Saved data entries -
····················
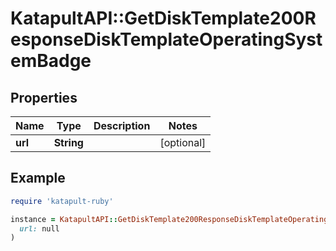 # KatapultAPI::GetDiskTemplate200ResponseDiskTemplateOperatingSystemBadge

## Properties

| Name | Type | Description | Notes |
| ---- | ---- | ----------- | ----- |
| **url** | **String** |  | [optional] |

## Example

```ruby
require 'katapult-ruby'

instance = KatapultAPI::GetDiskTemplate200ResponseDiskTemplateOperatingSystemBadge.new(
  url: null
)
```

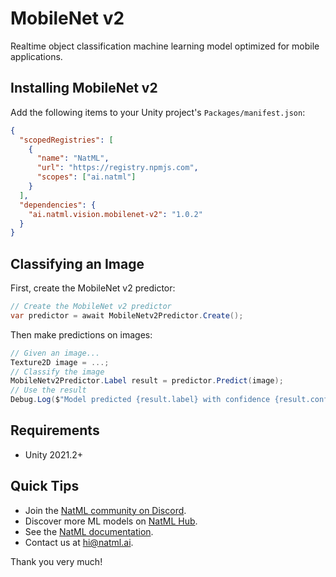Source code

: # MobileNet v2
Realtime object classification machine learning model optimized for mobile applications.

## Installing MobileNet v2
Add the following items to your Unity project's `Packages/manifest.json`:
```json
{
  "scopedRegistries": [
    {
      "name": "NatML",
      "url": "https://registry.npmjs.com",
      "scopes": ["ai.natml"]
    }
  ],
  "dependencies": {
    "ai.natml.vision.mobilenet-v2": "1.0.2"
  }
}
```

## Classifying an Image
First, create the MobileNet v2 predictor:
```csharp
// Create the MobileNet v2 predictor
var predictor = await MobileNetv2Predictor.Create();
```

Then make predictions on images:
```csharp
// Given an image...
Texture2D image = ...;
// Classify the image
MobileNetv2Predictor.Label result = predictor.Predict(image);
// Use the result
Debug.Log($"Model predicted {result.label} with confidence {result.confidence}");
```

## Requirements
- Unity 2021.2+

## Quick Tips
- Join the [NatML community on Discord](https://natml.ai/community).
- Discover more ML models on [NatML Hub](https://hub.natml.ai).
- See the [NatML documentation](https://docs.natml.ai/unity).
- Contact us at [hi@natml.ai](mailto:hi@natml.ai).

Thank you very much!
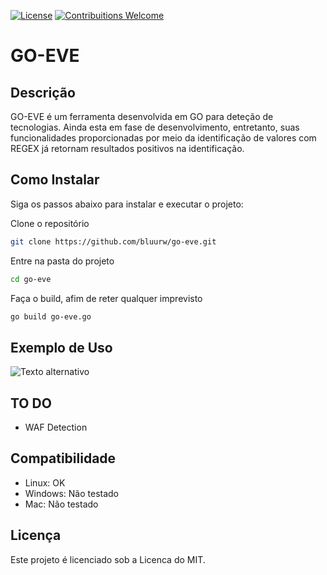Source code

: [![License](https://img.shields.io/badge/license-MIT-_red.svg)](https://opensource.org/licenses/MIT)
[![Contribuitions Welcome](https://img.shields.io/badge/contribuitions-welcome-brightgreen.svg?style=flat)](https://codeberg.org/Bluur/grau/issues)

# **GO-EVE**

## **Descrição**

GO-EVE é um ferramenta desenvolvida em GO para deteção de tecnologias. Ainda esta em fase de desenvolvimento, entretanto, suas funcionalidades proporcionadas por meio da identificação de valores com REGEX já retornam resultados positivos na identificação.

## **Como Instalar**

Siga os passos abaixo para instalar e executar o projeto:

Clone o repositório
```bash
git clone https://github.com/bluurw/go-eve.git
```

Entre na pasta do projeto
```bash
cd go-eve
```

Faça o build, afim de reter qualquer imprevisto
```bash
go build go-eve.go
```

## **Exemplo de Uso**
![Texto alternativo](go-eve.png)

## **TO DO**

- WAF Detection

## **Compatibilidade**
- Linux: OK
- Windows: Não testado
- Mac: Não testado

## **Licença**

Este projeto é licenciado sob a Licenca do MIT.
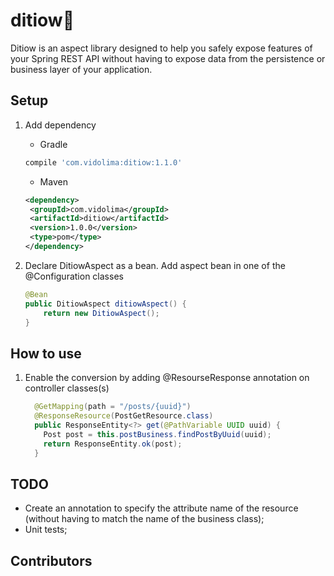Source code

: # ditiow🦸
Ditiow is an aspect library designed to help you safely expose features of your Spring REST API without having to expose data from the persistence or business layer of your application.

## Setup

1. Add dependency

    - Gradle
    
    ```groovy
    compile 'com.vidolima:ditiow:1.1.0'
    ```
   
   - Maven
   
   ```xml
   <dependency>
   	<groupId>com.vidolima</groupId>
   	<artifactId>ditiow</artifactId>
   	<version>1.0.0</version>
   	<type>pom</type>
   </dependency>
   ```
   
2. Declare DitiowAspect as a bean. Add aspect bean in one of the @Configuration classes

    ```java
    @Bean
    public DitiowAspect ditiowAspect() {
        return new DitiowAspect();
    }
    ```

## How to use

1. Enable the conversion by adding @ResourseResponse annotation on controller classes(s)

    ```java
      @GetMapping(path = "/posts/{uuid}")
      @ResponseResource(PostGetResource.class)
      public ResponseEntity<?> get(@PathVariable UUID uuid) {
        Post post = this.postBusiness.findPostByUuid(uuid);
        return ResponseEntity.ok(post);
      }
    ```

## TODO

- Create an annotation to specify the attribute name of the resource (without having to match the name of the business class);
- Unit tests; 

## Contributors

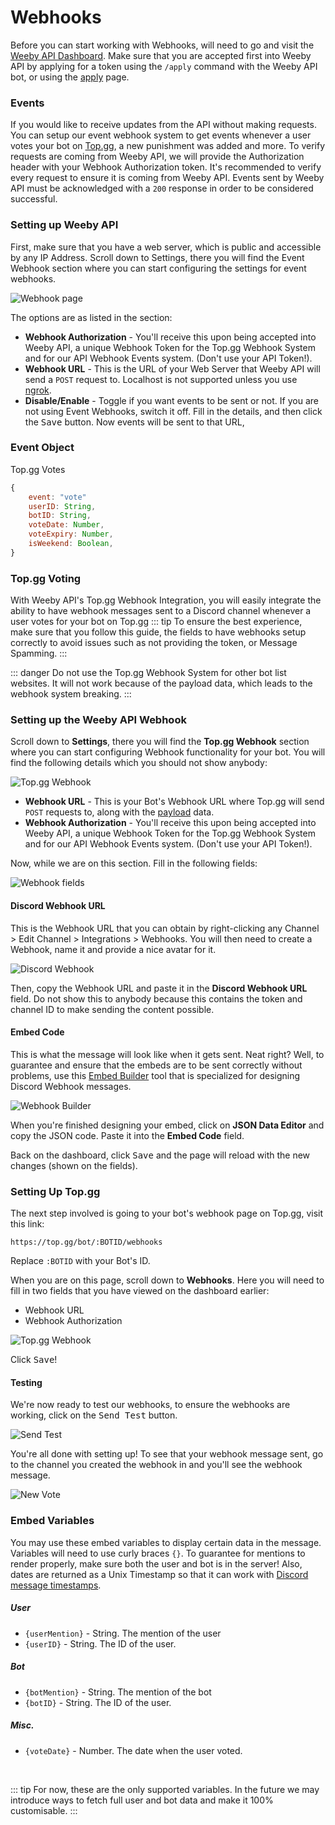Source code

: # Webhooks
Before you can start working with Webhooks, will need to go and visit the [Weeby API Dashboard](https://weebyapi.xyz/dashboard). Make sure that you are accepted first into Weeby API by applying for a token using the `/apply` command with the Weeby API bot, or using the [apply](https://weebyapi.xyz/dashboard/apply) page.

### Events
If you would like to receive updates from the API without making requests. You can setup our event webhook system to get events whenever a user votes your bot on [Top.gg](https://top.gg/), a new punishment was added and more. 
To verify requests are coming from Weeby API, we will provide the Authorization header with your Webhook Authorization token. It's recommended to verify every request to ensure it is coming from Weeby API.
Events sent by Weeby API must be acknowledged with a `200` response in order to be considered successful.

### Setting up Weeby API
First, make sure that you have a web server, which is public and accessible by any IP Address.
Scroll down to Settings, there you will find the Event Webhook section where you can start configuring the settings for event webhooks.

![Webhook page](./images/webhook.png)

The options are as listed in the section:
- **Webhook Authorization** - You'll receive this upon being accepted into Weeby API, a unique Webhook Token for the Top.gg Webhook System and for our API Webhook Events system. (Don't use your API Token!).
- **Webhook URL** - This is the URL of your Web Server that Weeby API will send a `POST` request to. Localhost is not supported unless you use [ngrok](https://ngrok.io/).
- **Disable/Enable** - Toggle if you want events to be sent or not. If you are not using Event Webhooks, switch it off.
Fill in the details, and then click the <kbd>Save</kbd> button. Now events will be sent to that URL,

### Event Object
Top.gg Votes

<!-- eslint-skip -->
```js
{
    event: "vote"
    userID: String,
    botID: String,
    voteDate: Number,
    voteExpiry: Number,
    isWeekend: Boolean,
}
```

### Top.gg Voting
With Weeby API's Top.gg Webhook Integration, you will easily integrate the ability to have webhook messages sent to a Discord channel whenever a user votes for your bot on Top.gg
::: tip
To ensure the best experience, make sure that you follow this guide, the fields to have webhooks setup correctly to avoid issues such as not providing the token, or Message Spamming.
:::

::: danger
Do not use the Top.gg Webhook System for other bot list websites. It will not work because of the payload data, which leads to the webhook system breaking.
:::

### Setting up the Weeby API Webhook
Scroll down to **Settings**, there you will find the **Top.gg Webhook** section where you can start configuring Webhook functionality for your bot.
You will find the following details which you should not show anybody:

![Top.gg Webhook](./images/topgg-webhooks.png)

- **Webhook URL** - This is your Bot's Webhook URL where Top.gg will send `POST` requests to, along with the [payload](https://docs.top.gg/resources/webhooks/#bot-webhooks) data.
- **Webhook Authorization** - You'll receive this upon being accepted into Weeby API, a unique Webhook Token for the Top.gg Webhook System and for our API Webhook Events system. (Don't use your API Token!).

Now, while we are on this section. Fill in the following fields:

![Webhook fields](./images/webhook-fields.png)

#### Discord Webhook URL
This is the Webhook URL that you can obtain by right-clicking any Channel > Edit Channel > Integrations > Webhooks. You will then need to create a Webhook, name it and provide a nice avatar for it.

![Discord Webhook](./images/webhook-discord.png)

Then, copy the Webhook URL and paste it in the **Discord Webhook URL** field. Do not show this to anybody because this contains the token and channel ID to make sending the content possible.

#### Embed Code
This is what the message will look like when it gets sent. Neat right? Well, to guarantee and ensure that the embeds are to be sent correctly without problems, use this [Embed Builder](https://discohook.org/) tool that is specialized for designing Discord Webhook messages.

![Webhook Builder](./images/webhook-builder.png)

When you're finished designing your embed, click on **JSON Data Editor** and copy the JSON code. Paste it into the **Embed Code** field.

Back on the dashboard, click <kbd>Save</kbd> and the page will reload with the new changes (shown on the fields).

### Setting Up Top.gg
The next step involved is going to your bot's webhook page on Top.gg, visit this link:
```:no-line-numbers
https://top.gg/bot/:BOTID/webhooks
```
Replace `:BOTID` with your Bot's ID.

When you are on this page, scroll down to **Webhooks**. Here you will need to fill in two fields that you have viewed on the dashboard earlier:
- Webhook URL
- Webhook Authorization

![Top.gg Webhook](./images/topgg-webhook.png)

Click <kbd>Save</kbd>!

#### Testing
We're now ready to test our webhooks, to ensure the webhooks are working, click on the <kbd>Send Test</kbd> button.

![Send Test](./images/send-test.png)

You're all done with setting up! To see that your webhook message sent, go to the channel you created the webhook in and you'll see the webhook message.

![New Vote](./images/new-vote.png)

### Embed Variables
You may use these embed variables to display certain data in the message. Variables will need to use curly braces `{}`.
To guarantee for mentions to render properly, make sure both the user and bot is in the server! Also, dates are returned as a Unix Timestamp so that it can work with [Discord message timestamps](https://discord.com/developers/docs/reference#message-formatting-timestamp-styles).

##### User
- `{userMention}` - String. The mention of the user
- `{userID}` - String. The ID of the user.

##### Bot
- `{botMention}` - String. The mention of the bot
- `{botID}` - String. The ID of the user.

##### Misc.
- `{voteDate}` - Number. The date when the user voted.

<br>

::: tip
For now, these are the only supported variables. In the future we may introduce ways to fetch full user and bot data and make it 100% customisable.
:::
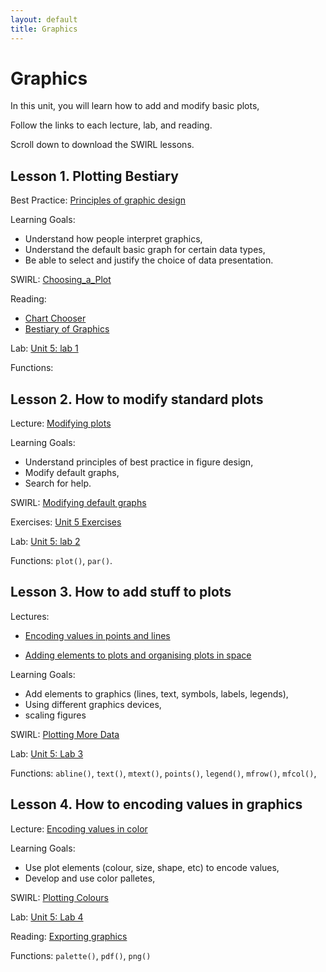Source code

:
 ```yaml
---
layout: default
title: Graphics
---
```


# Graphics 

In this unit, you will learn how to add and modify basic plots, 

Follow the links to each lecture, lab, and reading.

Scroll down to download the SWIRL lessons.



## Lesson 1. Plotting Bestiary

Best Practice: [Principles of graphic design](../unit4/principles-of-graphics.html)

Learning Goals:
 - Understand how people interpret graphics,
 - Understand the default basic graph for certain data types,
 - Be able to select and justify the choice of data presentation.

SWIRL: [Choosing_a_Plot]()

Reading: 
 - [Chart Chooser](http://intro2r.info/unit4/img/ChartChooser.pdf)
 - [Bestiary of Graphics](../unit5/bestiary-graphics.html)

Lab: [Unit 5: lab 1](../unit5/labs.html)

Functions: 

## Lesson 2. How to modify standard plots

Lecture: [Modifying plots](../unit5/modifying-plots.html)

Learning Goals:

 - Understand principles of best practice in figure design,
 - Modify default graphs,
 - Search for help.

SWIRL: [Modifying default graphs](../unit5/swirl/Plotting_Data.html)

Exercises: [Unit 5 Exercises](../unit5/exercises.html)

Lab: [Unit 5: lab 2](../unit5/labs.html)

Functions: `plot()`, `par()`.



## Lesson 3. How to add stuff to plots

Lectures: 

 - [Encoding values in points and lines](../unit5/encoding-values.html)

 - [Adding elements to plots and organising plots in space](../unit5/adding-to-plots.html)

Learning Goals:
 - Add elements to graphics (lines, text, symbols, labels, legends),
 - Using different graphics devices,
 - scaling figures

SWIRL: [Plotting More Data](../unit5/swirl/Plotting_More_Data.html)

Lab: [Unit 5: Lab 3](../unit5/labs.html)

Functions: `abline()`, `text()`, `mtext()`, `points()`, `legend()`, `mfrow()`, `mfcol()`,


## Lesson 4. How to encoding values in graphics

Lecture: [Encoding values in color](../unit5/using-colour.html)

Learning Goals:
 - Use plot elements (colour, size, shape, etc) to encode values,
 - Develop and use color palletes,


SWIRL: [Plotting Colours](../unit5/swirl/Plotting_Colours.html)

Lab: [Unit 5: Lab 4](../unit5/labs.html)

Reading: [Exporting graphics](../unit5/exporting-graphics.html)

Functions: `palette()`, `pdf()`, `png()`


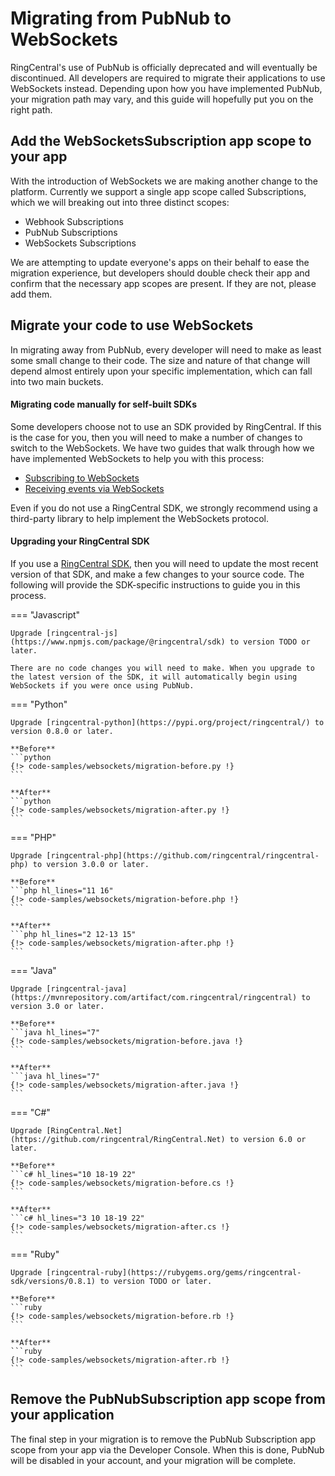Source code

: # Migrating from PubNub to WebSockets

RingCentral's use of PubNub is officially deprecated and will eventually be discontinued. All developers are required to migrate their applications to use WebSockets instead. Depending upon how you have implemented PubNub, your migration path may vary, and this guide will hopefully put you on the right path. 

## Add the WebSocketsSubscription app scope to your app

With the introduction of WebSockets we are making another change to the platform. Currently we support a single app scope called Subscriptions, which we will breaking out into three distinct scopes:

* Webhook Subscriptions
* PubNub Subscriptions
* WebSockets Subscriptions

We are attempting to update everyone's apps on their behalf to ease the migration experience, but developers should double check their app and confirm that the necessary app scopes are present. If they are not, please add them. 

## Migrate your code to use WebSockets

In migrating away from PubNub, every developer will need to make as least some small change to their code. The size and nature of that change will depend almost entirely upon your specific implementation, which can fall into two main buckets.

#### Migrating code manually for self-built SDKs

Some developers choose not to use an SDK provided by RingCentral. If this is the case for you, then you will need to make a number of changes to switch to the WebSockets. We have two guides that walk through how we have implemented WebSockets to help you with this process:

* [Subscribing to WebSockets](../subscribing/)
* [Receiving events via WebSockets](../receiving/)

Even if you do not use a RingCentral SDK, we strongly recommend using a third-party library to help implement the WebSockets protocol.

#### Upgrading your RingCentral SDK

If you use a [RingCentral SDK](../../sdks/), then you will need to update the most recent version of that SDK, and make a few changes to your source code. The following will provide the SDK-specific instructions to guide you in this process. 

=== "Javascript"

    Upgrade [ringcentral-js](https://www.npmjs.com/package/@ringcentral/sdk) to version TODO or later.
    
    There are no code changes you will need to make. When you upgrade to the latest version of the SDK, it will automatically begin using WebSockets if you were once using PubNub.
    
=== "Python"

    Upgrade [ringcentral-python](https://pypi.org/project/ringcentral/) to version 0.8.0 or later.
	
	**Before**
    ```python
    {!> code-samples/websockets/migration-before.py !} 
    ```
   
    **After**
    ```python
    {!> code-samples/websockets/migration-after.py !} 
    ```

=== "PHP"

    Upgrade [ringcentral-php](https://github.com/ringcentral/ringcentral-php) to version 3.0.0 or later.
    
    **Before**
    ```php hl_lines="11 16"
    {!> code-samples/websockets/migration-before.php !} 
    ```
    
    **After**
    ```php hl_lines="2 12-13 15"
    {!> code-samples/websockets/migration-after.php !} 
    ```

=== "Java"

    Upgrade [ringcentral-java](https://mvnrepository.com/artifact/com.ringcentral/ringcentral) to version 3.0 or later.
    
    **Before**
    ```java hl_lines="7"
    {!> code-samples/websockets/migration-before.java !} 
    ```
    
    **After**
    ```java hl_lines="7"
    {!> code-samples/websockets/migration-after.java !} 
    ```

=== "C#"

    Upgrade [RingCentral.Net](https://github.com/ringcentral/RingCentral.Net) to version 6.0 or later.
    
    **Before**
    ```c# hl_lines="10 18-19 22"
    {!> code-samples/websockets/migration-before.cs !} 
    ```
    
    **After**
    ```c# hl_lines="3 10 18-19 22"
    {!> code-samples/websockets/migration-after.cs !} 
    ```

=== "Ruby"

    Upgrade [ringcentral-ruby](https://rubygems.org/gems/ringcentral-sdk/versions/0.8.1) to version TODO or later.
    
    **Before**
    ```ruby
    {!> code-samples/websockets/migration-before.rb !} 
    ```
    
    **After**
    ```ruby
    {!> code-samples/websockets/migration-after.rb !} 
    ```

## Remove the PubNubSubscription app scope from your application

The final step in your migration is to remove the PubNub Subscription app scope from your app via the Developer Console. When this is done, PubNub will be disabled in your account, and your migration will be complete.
····················
WORK TASK -
Nothing should appear in the answer except the lines from the first line of the data through the line holding "# MobileNet v2", exactly as written, with pictures left out.

EXPECTED OUTPUT -
 # KatapultAPI::GetDiskTemplate200ResponseDiskTemplateOperatingSystemBadge

## Properties

| Name | Type | Description | Notes |
| ---- | ---- | ----------- | ----- |
| **url** | **String** |  | [optional] |

## Example

```ruby
require 'katapult-ruby'

instance = KatapultAPI::GetDiskTemplate200ResponseDiskTemplateOperatingSystemBadge.new(
  url: null
)
```

Source code

: # MobileNet v2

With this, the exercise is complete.